#### [TASK DIRECTIONS]
Retype, exactly as they appear below, the lines between the line holding "#### Windows から WSL を呼ぶ" and the line holding "#### WSL - cron", both ends included.

#### [AVAILABLE RECORDS]
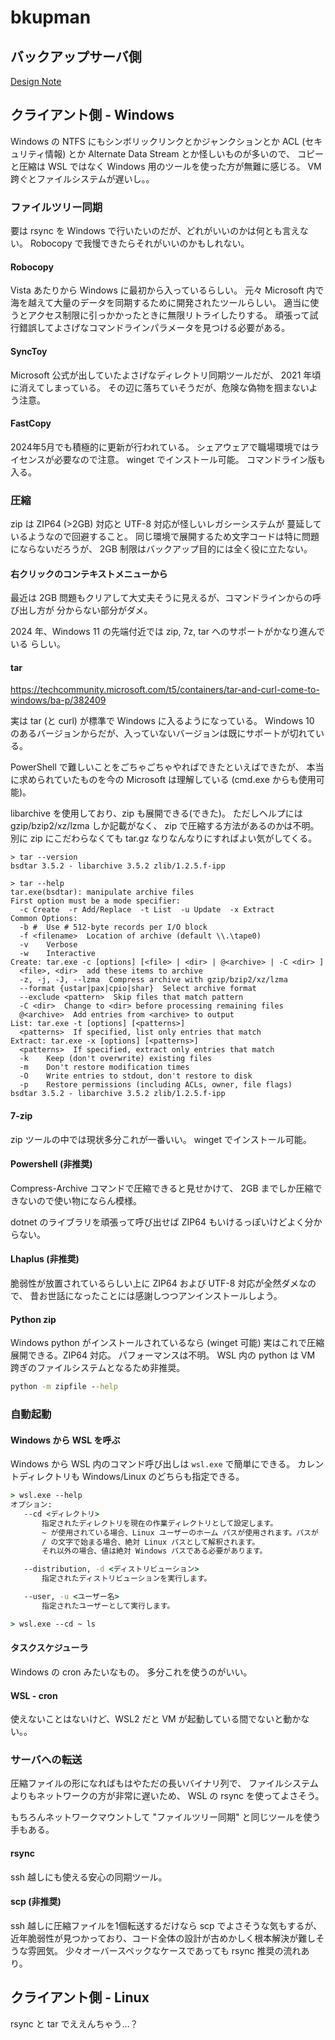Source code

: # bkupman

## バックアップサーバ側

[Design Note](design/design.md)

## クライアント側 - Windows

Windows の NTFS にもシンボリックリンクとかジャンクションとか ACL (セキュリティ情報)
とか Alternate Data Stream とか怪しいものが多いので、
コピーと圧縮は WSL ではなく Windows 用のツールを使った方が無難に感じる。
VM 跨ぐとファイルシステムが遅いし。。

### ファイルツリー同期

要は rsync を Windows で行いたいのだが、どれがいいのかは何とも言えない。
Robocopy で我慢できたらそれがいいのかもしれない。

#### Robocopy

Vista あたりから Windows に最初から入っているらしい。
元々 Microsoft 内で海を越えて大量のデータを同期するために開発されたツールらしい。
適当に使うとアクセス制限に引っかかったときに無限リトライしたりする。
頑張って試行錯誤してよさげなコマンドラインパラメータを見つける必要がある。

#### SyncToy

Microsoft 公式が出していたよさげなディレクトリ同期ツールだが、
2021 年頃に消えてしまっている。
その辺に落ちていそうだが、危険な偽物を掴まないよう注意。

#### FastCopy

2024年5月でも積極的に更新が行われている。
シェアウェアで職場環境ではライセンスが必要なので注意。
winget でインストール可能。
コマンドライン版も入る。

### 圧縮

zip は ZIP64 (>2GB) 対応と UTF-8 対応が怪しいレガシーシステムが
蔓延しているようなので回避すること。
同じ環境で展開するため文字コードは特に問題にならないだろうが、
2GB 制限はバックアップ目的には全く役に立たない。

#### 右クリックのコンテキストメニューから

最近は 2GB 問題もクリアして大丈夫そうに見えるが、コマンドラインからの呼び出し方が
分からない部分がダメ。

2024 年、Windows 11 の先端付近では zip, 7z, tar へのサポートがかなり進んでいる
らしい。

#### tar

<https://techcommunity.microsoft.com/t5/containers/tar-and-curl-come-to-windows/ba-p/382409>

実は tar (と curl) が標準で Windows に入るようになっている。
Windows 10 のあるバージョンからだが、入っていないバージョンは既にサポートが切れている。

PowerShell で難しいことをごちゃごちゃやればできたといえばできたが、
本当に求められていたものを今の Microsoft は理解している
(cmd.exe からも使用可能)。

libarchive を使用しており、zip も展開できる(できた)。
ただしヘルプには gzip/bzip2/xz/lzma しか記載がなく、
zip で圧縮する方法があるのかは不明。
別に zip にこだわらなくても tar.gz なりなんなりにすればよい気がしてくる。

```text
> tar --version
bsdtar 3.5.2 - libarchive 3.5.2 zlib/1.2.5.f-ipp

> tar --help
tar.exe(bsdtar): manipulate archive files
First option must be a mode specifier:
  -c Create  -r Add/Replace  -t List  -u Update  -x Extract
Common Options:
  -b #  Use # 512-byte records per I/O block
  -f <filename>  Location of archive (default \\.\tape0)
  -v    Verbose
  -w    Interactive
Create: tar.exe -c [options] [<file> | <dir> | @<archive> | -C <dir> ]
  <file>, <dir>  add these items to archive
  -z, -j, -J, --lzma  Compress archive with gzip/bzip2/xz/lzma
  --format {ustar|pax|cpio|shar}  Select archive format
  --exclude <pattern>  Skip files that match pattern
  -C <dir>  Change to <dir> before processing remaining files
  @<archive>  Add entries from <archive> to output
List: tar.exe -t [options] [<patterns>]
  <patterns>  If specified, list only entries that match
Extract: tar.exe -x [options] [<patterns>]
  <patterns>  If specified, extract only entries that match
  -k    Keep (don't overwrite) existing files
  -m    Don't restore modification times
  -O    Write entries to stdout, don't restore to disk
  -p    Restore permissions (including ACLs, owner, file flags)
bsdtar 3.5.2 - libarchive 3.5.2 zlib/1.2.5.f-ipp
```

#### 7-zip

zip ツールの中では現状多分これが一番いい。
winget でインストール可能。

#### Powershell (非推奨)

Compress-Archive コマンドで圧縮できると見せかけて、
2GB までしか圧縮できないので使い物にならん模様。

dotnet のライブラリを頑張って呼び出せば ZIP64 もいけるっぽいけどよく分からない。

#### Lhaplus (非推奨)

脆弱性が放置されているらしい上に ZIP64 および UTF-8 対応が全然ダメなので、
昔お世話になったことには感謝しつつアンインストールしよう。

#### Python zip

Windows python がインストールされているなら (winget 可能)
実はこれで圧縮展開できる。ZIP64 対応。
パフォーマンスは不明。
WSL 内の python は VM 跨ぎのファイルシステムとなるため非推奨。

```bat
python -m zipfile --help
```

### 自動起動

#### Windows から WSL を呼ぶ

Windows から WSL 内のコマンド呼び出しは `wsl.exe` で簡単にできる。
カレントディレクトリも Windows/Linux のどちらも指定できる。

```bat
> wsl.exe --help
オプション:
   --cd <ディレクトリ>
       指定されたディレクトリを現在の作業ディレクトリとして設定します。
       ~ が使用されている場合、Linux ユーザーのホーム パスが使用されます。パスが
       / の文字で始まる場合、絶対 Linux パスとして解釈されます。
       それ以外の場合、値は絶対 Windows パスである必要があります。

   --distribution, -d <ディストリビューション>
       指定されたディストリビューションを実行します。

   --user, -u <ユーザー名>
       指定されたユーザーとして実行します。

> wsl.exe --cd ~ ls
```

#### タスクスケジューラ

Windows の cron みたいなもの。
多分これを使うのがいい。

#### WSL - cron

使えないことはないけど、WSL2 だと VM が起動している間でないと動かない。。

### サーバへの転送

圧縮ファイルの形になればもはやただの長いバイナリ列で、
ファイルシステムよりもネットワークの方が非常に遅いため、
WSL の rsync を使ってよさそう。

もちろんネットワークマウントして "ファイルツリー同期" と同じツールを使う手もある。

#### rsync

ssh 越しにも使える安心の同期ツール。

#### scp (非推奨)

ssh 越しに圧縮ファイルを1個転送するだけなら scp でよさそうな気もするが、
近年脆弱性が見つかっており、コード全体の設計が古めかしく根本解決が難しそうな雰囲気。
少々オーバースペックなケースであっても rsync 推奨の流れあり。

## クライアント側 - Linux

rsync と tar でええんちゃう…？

#### [TASK OUTPUT]
#### Windows から WSL を呼ぶ

Windows から WSL 内のコマンド呼び出しは `wsl.exe` で簡単にできる。
カレントディレクトリも Windows/Linux のどちらも指定できる。

```bat
> wsl.exe --help
オプション:
   --cd <ディレクトリ>
       指定されたディレクトリを現在の作業ディレクトリとして設定します。
       ~ が使用されている場合、Linux ユーザーのホーム パスが使用されます。パスが
       / の文字で始まる場合、絶対 Linux パスとして解釈されます。
       それ以外の場合、値は絶対 Windows パスである必要があります。

   --distribution, -d <ディストリビューション>
       指定されたディストリビューションを実行します。

   --user, -u <ユーザー名>
       指定されたユーザーとして実行します。

> wsl.exe --cd ~ ls
```

#### タスクスケジューラ

Windows の cron みたいなもの。
多分これを使うのがいい。

#### WSL - cron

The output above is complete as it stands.